The question is prove that for every integer greater than or equal to 2

$$\frac{1}{n+1} + \frac{1}{n+2} + \ldots + \frac{1}{2n} \geq \frac{7}{12}$$

So far I have

Base case let $p(2)$ \begin{align*} \frac{1}{2}+ \frac{1}{2+2} + \frac{1}{4} & \geq \frac{7}{12}\\ \frac{5}{6} & \geq \frac{7}{12} \end{align*}

therefore base case is true. Let's assume it is a true statement for $p(n+1)$ for all $n$ greater than or equal to $2.$

\begin{align*} \frac{1}{(n+1)+1} + \frac{1}{(n+1)+2} + \frac{1}{2(n+1)} \geq \frac{7}{12}\\ \frac{1}{n+2} + \frac{1}{n+3} + \frac{1}{2n+2} \geq \frac{7}{12} \end{align*}

then I wrote that if $n$ is greater than or equal to $2$ is a true statement then the inequality is true. This is a proof by induction and I'm not sure if I concluded properly

Answer 1

what would be p(n+1)? think about where that falls in your solution. p(n+1) is 1/(2n+2)

Answer 2

Consider $P(n+1) - P(n)$. This difference has only three terms, all the middle terms cancel. And looking at those three terms you can easily show $P(n+1)-P(n)>0$. That proves that if $P(n)>7/12$ then $P(n+1)$ must also be.

Answer 3

The three dots $\ldots$ are an ellipsis, indicating continuation of the preceding trend of terms up to the final term.

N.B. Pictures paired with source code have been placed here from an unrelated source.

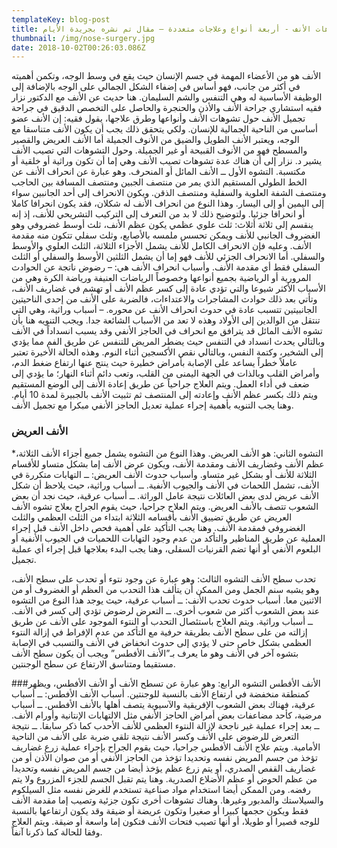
 ```yaml
---
templateKey: blog-post
title: تشوهات الأنف - أربعة أنواع وعلاجات متعددة – مقال تم نشره بجريدة الأيام
thumbnail: /img/nose-surgery.jpg
date: 2018-10-02T00:26:03.086Z
---
```

الأنف هو من الأعضاء المهمة في جسم الإنسان حيث يقع في وسط الوجه، وتكمن أهميته في أكثر من جانب، فهو أساس في إضفاء الشكل الجمالي على الوجه بالإضافة إلى الوظيفة الأساسية له وهي التنفس والشم السليمان.
هنا حديث عن الأنف مع الدكتور نزار فقيه استشاري جراحة الأنف والأذن والحنجرة والحاصل على التخصص الدقيق في جراحة تجميل الأنف حول تشوهات الأنف وأنواعها وطرق علاجها، يقول فقيه: إن الأنف عضو أساسي من الناحية الجمالية للإنسان. ولكي يتحقق ذلك يجب أن يكون الأنف متناسقا مع الوجه، ويعتبر الأنف الطويل والضيق من الأنوف الجميلة أما الأنف العريض والقصير والمسطح فهو من الأنوف القبيحة أو غير الجميلة.
وحول التشوهات التي تصيب الأنف يشير د. نزار إلى أن هناك عدة تشوهات تصيب الأنف وهي إما أن تكون وراثية أو خلقية أو مكتسبة.
التشوه الأول ــ الأنف المائل أو المنحرف. وهو عبارة عن انحراف الأنف عن الخط الطولي المستقيم الذي يمر من منتصف الجبين ومنتصف المسافة بين الحاجب ومنتصف الشفة العلوية والسفلية ومنتصف الذقن. ويكون الانحراف إلى أحد الجانبين سواء إلى اليمين أو إلى اليسار.
وهذا النوع من انحراف الأنف له شكلان، فقد يكون انحرافا كاملا أو انحرافا جزئيا.
ولتوضيح ذلك لا بد من التعرف إلى التركيب التشريحي للأنف، إذ إنه ينقسم إلى ثلاثة أثلاث: ثلث علوي عظمي يكون عظم الأنف، ثلث أوسط غضروفي وهو الغضروف الجانبي للأنف ويمكن تحسس ملمسه بالأصابع، وثلث سفلي تتكون منه مقدمة الأنف.
وعليه فإن الانحراف الكامل للأنف يشمل الأجزاء الثلاثة، الثلث العلوي والأوسط والسفلي.
أما الانحراف الجزئي للأنف فهو إما أن يشمل الثلثين الأوسط والسفلي أو الثلث السفلي فقط أي مقدمة الأنف.
وأسباب انحراف الأنف هي:
– رضوض ناتجة عن الحوادث المرورية أو الرياضية بجميع أنواعها وخصوصاً الرياضات العنيفة ورياضة الكرة وهي من الأسباب الأكثر شيوعا والتي تؤدي عادة إلى كسر عظم الأنف أو تهشم في غضاريف الأنف، وتأتي بعد ذلك حوادث المشاجرات والاعتداءات، فالضربة على الأنف من إحدى الناحيتين الجانبيتين تتسبب عادة في حدوث انحراف الأنف عن محوره.
– أسباب وراثية، وهي التي تنتقل من الوالدين إلى الأولاد وهذه لا تعد من الأسباب الشائعة جدا.
ويجب التنويه هنا بأن تشوه الأنف المائل قد يترافق مع انحراف في الحاجز الأنفي وقد يسبب انسداداً في الأنف وبالتالي يحدث انسداد في التنفس حيث يضطر المريض للتنفس عن طريق الفم مما يؤدي إلى الشخير، وكتمة النفس، وبالتالي نقص الأكسجين أثناء النوم.
وهذه الحالة الأخيرة تعتبر عاملاً خطراً يساعد على الإصابة بأمراض خطيرة حيث ينتج عنها ارتفاع ضغط الدم، وأمراض القلب وبالذات في الجهة اليمنى من القلب، وتعب دائم أثناء النهار؛ ما يؤدي إلى ضعف في أداء العمل.
ويتم العلاج جراحياً عن طريق إعادة الأنف إلى الوضع المستقيم ويتم ذلك بكسر عظم الأنف وإعادته إلى المنتصف ثم تثبيت الأنف بالجبيرة لمدة 10 أيام. وهنا يجب التنويه بأهمية إجراء عملية تعديل الحاجز الأنفي مبكرا مع تجميل الأنف.

### الأنف العريض

\*التشوه الثاني: هو الأنف العريض. وهذا النوع من التشوه يشمل جميع أجزاء الأنف الثلاثة، عظم الأنف وغضاريف الأنف ومقدمة الأنف، ويكون عرض الأنف إما بشكل متساو للأقسام الثلاثة للأنف أو بشكل غير متساو.
وأسباب حدوث الأنف العريض:
ــ التهابات متكررة في الأنف، تشمل اللحمات في الأنف والجيوب الأنفية.
ــ أسباب وراثية، حيث يلاحظ أن شكل الأنف عريض لدى بعض العائلات نتيجة عامل الوراثة.
ــ أسباب عرقية، حيث نجد أن بعض الشعوب تتصف بالأنف العريض.
ويتم العلاج جراحيا، حيث يقوم الجراح بعلاج تشوه الأنف العريض عن طريق تضييق الأنف بأقسامه الثلاثة ابتداء من الثلث العظمي والثلث الغضروفي فمقدمة الأنف.
وهنا يجب التأكيد على أهمية فحص داخل الأنف قبل إجراء العملية عن طريق المناظير والتأكد من عدم وجود التهابات اللحميات في الجيوب الأنفية أو البلعوم الأنفي أو أنها تضم القرنيات السفلى، وهنا يجب البدء بعلاجها قبل إجراء أي عملية تجميل.

تحدب سطح الأنف
التشوه الثالث: وهو عبارة عن وجود نتوء أو تحدب على سطح الأنف، وهو يشبه سنم الجمل ومن الممكن أن يتألف هذا التحدب من العظم أو الغضروف أو من الاثنين معا.
أسباب حدوث تحدب الأنف:
ــ أسباب عرقية، حيث يوجد هذا النوع من التشوه عند بعض الشعوب أكثر من شعوب أخرى.
ــ التعرض لرضوض تؤدي إلى كسر في الأنف.
ــ أسباب وراثية.
ويتم العلاج باستئصال التحدب أو النتوء الموجود على الأنف عن طريق إزالته من على سطح الأنف بطريقة حرفية مع التأكد من عدم الإفراط في إزالة النتوء العظمي بشكل خاص حتى لا يؤدي إلى حدوث انخفاض في الأنف والتسبب في الإصابة بتشوه آخر في الأنف وهو ما يعرف بـ”الأنف الأفطس” ويجب أن يكون سطح الأنف مستقيما ومتناسق الارتفاع عن سطح الوجنتين.

###الأنف الأفطس
التشوه الرابع: وهو عبارة عن تسطح الأنف أو الأنف الأفطس، ويظهر كمنطقة منخفضة في ارتفاع الأنف بالنسبة للوجنتين.
أسباب الأنف الأفطس:
ــ أسباب عرقية، فهناك بعض الشعوب الإفريقية والآسيوية يتصف أهلها بالأنف الأفطس.
ــ أسباب مرضية، كأحد مضاعفات بعض أمراض الحاجز الأنفي مثل الالتهابات الإنتانية وأورام الأنف.
ــ بعد إجراء عملية غير ناجحة لإزالة النتوء العظمي للأنف الأحدب كما ذكر سابقا.
ــ نتيجة التعرض للرضوض على الأنف وكسر الأنف نتيجة تلقي ضربة على الأنف من الناحية الأمامية.
ويتم علاج الأنف الأفطس جراحيا، حيث يقوم الجراح بإجراء عملية زرع غضاريف تؤخذ من جسم المريض نفسه وتحديدا تؤخذ من الحاجز الأنفي أو من صوان الأذن أو من غضاريف القفص الصدري، أو يتم زرع عظم يؤخذ أيضا من جسم المريض نفسه وتحديدا من عظم الحوض أو عظم الأضلاع الصدرية. وهنا يتم تقبل الجسم للجزء المزروع ولا يتم رفضه.
ومن الممكن أيضا استخدام مواد صناعية تستخدم للغرض نفسه مثل السيلكوم والسيلاستك والمدبور وغيرها.
وهناك تشوهات أخرى تكون جزئية وتصيب إما مقدمة الأنف فقط ويكون حجمها كبيرا أو صغيرا وتكون عريضة أو ضيقة وقد يكون ارتفاعها بالنسبة للوجه قصيرا أو طويلا، أو أنها تصيب فتحات الأنف فتكون إما واسعة أو ضيقة. ويتم العلاج وفقا للحالة كما ذكرنا آنفاً.
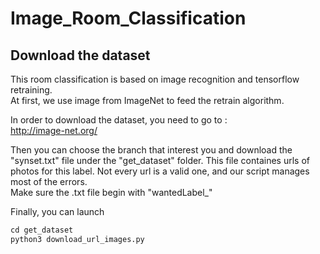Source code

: # Image_Room_Classification

## Download the dataset

This room classification is based on image recognition and tensorflow retraining.  
At first, we use image from ImageNet to feed the retrain algorithm.  

In order to download the dataset, you need to go to :  
http://image-net.org/  
  
Then you can choose the branch that interest you and download the "synset.txt" file under the "get_dataset" folder. This file containes urls of photos for this label. Not every url is a valid one, and our script manages most of the errors.    
Make sure the .txt file begin with "wantedLabel_"  

Finally, you can launch  
``` python   
cd get_dataset   
python3 download_url_images.py    
```
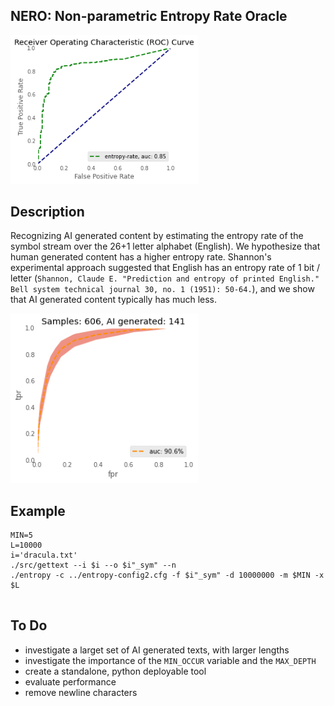 ## NERO: Non-parametric Entropy Rate Oracle

<img src="roc-entropy.png" alt="AI Human" width="300" >

## Description

Recognizing AI generated content by estimating the entropy rate of the symbol stream over the 26+1 letter alphabet (English).
We hypothesize that human generated content has a higher entropy rate. Shannon's experimental approach suggested that English has
an entropy rate of 1 bit / letter (`Shannon, Claude E. "Prediction and entropy of printed English." Bell system technical journal 30, no. 1 (1951): 50-64.`), and we show that AI generated content typically has much less.




<img src="roc-classifier.png" alt="AI Human" width="300">



## Example


```
MIN=5
L=10000
i='dracula.txt'
./src/gettext --i $i --o $i"_sym" --n
./entropy -c ../entropy-config2.cfg -f $i"_sym" -d 10000000 -m $MIN -x $L


```


## To Do

+ investigate a larget set of AI generated texts, with larger lengths
+ investigate the importance of the `MIN_OCCUR` variable and the `MAX_DEPTH`
+ create a standalone, python deployable tool
+ evaluate performance 
+ remove newline characters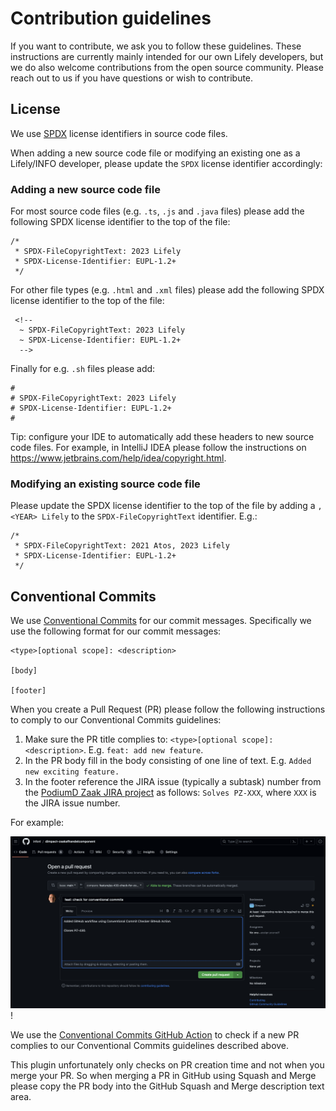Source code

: # Contribution guidelines

If you want to contribute, we ask you to follow these guidelines.
These instructions are currently mainly intended for our own Lifely developers, but
we do also welcome contributions from the open source community.
Please reach out to us if you have questions or wish to contribute.

## License

We use [SPDX](https://spdx.dev/) license identifiers in source code files.

When adding a new source code file or modifying an existing one as a Lifely/INFO developer, please update the `SPDX` license identifier accordingly:

### Adding a new source code file

For most source code files (e.g. `.ts`, `.js` and `.java` files) please add the following SPDX license identifier to the top of the file:

```
/*
 * SPDX-FileCopyrightText: 2023 Lifely
 * SPDX-License-Identifier: EUPL-1.2+
 */
```

For other file types (e.g. `.html` and `.xml` files) please add the following SPDX license identifier to the top of the file:

```
 <!--
  ~ SPDX-FileCopyrightText: 2023 Lifely
  ~ SPDX-License-Identifier: EUPL-1.2+
  -->
```

Finally for e.g. `.sh` files please add:

```
#
# SPDX-FileCopyrightText: 2023 Lifely
# SPDX-License-Identifier: EUPL-1.2+
#
```

Tip: configure your IDE to automatically add these headers to new source code files.
For example, in IntelliJ IDEA please follow the instructions on https://www.jetbrains.com/help/idea/copyright.html.

### Modifying an existing source code file

Please update the SPDX license identifier to the top of the file by adding a `, <YEAR> Lifely` to
the `SPDX-FileCopyrightText` identifier. E.g.:

```
/*
 * SPDX-FileCopyrightText: 2021 Atos, 2023 Lifely
 * SPDX-License-Identifier: EUPL-1.2+
 */
```

## Conventional Commits

We use [Conventional Commits](https://www.conventionalcommits.org) for our commit messages.
Specifically we use the following format for our commit messages:

```
<type>[optional scope]: <description>

[body]

[footer]
```

When you create a Pull Request (PR) please follow the following instructions to comply to our Conventional Commits guidelines:
1. Make sure the PR title complies to: `<type>[optional scope]: <description>`. E.g. `feat: add new feature`.
2. In the PR body fill in the body consisting of one line of text. E.g. `Added new exciting feature.`
3. In the footer reference the JIRA issue (typically a subtask) number from the
    [PodiumD Zaak JIRA project](https://dimpact.atlassian.net/jira/software/c/projects/PZ/) as follows:
    `Solves PZ-XXX`, where `XXX` is the JIRA issue number.

For example:

![conventional-commit-checker.png](docs/img/conventional-commit-checker.png)!

We use the [Conventional Commits GitHub Action](https://github.com/agenthunt/conventional-commit-checker-action) to check
if a new PR complies to our Conventional Commits guidelines described above.

This plugin unfortunately only checks on PR creation time and not when you merge your PR.
So when merging a PR in GitHub using Squash and Merge please copy the PR body into the
GitHub Squash and Merge description text area.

There are only two terms in the $n=2$ case. The ellipsis form of the formula really only definitely indicates the start point, the end point and the general nature of interim points; it doesn't set a minimum number of terms or indeed the maximum number of terms - you are left to infer the exact quantity.

In this case, there are $n$ terms in each sum, one each for all the numbers from $n+1$ to $2n$. So for the sake of clarity, here are a few terms: $$\begin{align} \frac{1}{3} + \frac{1}{4} &= \frac{7}{12} \tag{n=2} \\[0.5em] \frac{1}{4} + \frac{1}{5} + \frac{1}{6} &= \frac{37}{60} \tag{n=3} \\[0.5em] \frac{1}{5} + \frac{1}{6} + \frac{1}{7} + \frac{1}{8} &= \frac{533}{840} \tag{n=4} \\[0.5em] \end{align}$$

You can see that that $\frac{1}{3}$ has been replaced by $\frac{1}{5} + \frac{1}{6}$ in going from $n=2$ to $n=3$, and $\frac{1}{4}$ has been replaced by $\frac{1}{7} + \frac{1}{8}$ in going from $n=3$ to $n=4$. This should indicate the correct line of the induction argument.